[Dataset records]
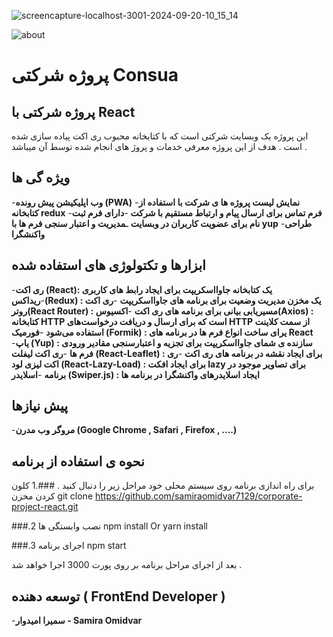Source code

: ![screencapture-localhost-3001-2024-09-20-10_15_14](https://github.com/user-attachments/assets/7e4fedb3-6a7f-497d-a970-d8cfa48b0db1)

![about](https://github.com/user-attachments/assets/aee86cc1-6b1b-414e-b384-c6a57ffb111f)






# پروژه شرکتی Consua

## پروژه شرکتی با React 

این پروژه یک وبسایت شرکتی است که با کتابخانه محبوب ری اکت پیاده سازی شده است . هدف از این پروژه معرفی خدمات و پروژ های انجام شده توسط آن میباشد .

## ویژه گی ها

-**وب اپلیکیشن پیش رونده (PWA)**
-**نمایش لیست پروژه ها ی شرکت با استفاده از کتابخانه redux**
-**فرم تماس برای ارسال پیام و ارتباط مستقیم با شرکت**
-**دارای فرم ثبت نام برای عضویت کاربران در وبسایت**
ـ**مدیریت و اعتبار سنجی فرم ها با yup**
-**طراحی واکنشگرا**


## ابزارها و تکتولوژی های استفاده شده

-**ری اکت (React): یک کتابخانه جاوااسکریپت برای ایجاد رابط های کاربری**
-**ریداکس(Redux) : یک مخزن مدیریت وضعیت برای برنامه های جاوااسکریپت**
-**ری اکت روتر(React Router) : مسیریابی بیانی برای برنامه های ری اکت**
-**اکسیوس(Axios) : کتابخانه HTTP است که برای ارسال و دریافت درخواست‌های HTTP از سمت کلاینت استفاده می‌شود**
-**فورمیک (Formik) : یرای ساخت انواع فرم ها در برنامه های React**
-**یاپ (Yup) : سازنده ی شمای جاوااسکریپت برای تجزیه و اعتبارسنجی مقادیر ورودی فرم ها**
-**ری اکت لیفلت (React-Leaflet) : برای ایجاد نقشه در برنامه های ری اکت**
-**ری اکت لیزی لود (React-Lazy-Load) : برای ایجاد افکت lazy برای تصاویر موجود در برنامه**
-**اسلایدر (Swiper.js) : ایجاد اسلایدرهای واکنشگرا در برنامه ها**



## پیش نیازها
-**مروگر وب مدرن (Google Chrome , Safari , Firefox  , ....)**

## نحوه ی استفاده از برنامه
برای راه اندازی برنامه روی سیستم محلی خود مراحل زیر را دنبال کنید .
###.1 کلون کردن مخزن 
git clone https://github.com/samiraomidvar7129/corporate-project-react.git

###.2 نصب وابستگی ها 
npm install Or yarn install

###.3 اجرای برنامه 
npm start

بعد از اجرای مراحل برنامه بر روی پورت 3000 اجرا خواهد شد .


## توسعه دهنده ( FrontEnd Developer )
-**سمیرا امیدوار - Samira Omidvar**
---
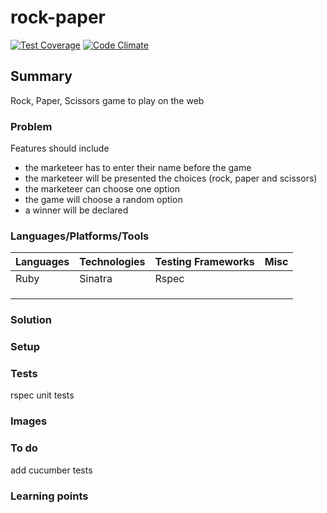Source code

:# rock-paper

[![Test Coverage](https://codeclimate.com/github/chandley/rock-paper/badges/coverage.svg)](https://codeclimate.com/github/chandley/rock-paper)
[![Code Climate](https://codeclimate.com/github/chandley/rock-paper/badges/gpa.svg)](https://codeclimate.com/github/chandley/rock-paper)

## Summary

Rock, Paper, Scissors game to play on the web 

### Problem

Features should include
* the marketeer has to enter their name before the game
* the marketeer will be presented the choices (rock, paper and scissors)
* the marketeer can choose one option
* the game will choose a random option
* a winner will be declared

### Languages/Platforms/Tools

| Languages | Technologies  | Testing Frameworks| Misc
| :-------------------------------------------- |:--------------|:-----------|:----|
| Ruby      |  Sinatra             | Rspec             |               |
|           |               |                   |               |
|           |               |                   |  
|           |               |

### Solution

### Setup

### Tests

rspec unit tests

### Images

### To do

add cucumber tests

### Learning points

## What is needed
Please make an exact copy of the lines above from the line with "## پروژه شرکتی با React" through the line with "-**وب اپلیکیشن پیش رونده (PWA)**", both ends included.

## Result below
## پروژه شرکتی با React 

این پروژه یک وبسایت شرکتی است که با کتابخانه محبوب ری اکت پیاده سازی شده است . هدف از این پروژه معرفی خدمات و پروژ های انجام شده توسط آن میباشد .

## ویژه گی ها

-**وب اپلیکیشن پیش رونده (PWA)**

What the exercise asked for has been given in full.